De crucifié il n’est pas encore question pour Salomé, sauf à considérer sa présence divine, autant dire son extase, dans la chair d’ivoire du prophète, dans la luisante santé de ses cheveux, déliés comme ceux d’une femme offerte, rejetés dans une feinte de dégoût qui prend de l’avance sur le Récit – « …on dirait une couronne d’épines qu’on a placée sur ton front… ». Jochanaan est beau, elle ne se contente pas de le regarder, encore doit-elle le toucher et qu’il la regarde, donc qu’il la touche. Pour lui, elle est la concentration des péchés du monde, la cause de tous les maux, et n’a d’autre issue que d’avancer vers le Sauveur, de puiser dans la prosternation la possibilité de changer sa nature. Racheter le monde, Salomé ? Le faiseur de miracle ne fera point celui-là. Goûtant la volupté à des lèvres inanimées, caressant une tête tranchée en se gaussant qu’elle ait « vu ton dieu », au terme d’un tout-jouir méthodique, elle doit mourir, la danseuse qui outrepasse le δεισιδαιμονία de l’inquiet Tétrarque – « Tuez cette femme » est l’antidote au « battement des ailes de l’ange de la mort ».

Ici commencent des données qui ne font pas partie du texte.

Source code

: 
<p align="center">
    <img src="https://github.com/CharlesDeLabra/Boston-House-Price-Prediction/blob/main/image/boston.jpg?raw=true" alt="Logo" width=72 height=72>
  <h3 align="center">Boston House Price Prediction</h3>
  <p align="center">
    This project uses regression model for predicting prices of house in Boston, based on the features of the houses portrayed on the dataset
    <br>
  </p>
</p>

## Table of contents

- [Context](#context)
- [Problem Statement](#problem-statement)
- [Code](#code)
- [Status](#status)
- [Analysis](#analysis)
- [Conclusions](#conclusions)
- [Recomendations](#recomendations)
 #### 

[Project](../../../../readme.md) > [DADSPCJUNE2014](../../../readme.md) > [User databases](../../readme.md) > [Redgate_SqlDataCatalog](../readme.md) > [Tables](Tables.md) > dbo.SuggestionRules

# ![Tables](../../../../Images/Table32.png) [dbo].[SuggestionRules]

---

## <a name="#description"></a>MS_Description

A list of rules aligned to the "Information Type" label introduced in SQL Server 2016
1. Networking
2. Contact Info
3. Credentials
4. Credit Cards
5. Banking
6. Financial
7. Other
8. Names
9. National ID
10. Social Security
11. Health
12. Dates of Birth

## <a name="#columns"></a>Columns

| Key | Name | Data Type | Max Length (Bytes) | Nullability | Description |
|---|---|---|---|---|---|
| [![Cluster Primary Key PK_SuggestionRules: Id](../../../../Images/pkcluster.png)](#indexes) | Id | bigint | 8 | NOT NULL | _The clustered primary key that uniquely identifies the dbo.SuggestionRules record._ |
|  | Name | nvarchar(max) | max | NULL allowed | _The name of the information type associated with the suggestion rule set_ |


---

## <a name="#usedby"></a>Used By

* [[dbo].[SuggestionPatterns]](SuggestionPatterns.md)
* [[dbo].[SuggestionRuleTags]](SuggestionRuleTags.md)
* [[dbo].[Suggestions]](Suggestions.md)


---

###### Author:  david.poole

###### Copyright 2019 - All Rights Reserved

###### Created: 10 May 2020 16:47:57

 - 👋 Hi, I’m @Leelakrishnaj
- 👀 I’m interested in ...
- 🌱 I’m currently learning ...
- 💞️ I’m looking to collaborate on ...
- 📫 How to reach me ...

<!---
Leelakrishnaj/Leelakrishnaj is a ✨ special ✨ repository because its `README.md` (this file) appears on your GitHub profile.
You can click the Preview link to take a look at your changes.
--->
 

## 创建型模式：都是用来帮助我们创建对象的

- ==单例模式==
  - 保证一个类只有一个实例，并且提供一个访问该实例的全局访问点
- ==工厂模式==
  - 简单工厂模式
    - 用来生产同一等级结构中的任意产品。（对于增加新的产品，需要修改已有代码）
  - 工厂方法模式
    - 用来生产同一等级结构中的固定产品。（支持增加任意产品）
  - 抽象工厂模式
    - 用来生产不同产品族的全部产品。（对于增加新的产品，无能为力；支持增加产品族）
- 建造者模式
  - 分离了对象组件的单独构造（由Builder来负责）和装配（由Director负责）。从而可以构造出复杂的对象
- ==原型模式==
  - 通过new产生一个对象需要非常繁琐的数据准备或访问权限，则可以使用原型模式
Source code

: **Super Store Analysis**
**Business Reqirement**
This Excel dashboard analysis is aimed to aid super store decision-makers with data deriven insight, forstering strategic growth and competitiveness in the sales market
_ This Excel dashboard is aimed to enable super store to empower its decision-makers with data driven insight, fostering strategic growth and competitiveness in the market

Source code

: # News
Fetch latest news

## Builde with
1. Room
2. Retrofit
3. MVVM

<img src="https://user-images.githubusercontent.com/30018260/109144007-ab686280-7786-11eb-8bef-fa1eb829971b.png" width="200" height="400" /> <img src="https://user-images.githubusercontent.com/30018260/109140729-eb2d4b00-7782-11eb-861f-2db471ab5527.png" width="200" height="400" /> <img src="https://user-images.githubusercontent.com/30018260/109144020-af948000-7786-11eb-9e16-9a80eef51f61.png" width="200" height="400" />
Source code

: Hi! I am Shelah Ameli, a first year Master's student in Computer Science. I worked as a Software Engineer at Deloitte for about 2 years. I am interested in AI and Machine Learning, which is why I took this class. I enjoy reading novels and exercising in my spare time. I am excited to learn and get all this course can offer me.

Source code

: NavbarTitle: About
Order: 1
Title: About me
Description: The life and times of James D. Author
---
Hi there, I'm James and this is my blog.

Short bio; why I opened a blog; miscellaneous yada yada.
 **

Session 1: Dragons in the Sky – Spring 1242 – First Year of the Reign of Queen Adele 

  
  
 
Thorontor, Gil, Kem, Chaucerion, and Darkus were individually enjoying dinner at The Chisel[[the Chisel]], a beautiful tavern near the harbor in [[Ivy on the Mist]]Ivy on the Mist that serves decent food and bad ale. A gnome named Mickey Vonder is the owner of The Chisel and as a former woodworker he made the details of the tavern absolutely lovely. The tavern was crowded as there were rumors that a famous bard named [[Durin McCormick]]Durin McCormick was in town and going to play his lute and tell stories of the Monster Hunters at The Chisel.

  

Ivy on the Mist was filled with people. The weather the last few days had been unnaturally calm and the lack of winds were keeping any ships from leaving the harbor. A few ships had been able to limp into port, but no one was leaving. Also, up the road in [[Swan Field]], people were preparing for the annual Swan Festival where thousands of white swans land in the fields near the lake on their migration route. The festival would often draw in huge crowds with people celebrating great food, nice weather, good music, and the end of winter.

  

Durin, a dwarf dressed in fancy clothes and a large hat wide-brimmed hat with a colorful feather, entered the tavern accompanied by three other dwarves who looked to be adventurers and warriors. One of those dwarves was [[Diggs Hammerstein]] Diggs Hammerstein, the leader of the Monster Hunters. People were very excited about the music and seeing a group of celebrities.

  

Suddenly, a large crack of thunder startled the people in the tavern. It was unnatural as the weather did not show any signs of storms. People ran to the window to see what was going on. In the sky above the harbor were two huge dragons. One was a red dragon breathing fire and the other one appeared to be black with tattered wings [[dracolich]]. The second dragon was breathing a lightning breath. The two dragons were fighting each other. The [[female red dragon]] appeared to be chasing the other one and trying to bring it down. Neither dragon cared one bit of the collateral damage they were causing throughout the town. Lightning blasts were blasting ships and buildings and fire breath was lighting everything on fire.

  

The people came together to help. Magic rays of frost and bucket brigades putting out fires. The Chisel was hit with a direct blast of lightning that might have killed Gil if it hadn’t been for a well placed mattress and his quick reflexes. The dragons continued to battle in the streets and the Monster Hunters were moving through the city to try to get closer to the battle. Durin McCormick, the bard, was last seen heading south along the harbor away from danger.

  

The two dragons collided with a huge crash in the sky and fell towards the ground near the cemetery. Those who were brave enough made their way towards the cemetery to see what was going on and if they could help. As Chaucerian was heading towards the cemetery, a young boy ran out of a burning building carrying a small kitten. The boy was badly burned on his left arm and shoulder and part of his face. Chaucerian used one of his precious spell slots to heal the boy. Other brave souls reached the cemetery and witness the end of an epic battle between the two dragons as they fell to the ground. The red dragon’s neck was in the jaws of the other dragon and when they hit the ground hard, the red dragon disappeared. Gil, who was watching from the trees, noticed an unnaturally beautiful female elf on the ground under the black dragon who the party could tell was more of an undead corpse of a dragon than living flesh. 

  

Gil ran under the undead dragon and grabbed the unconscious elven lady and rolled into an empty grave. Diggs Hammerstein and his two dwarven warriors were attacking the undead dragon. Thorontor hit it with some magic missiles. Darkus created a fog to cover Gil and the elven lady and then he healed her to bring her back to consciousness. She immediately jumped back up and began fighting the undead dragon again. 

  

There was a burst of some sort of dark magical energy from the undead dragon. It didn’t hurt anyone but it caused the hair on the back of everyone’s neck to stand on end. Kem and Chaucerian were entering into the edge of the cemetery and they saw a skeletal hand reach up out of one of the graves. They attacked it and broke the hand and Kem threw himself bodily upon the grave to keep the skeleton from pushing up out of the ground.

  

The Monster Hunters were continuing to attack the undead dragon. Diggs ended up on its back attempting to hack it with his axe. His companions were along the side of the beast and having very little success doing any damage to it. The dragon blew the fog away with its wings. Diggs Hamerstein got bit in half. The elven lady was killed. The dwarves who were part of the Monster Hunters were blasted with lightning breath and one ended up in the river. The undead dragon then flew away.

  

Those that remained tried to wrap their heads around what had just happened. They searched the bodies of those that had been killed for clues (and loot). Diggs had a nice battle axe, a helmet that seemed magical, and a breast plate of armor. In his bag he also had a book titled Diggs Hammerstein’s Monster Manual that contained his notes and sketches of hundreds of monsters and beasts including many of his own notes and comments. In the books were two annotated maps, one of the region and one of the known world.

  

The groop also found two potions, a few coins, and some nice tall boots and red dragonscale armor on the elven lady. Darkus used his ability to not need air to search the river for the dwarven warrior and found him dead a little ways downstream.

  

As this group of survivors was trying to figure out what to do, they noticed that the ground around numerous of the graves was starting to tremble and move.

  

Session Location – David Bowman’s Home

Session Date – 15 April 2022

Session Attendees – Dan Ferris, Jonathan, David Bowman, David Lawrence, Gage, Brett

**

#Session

On peint un danseur en rouge-sang, ailes déployées, d’égale écarlate. Il traverse les sept décors du palais – au gris mur de brique succèdent, par écroulements venteux, la forêt vierge, un horizon de gratte-ciels, les sommets d’une chaîne montagneuse, le chœur d’une église et son alignement cumulatif de lys blancs, un enfer de flammes ; un escalier gigantesque, enfin, qui mène au vide. Le couteau de Naaman jamais n’atteint l’héroïne : en une permanence orgasmique elle disparaît pour un saut définitif. Où se joue cet opus de la modernité d’hier ? Dans un théâtre d’aujourd’hui dont n’est pas dissimulée la choséité (le truc est essentiel à cet art souvent proche de celui du magicien), mais un théâtre de genre léger dont les paillettes évoquent clairement le cabaret, lieu de divertissement plus que de réflexion, avec ses ultimes lettres de lumière, Gott ist tot – Friedrich Nietzsche, Also sprach Zarathustra (1883) et Die fröhliche Wissenschaft (1882). Pierre-André Weitz a construit ces habiles rêveries par lesquelles Olivier Py interroge la légende, entre dans le français de Wilde, dans sa germanisation par la poétesse Hedwig Lachmann et dans la musique de Richard Strauss. Là, le metteur en scène convie le spectateur à regarder – à désirer ? – le monde, à moins qu’il s’agisse d’entendre et d’écouter le nôtre (où rabbin, imam, pope, cardinal et pasteur disputent la grande question de l’invisible de dieu : c’est le sujet de l’opéra) pour se mieux préparer… au pire, peut-être.

Les musiciens de l’Orchestre Philharmonique de Strasbourg, dont on ne saurait se lasser [lire nos chroniques du 19 janvier, du 3 et du 5 février 2017], sont plus qu’habitués au répertoire germain du seuil du XXe siècle ; aussi ne croit-on guère que la musique de Strauss ait quelque secret pour eux. Une dizaine d’années après la version de concert donnée à la salle Pleyel [lire notre chronique du 29 mai 2007], la formation nationale sert magistralement Salome, sous la direction de Constantin Trinks. D’abord prudent, le chef allemand, déjà présent dans cette fosse pour Tannhäuser et que nous retrouvions quelques mois plus tard à Francfort [lire notre chronique du 9 novembre 2013], s’attache à des douceurs inouïes, soignant chaque détail jusqu’à révéler certains traits rarement entendus. Sa lecture, discrète et précieuse, commence à déboutonner les élans à partir du suicide du capitaine syrien. La voici bientôt intense et lyrique, main dans la main avec cette sorte de folie de la troisième scène qui mène droit à la danse.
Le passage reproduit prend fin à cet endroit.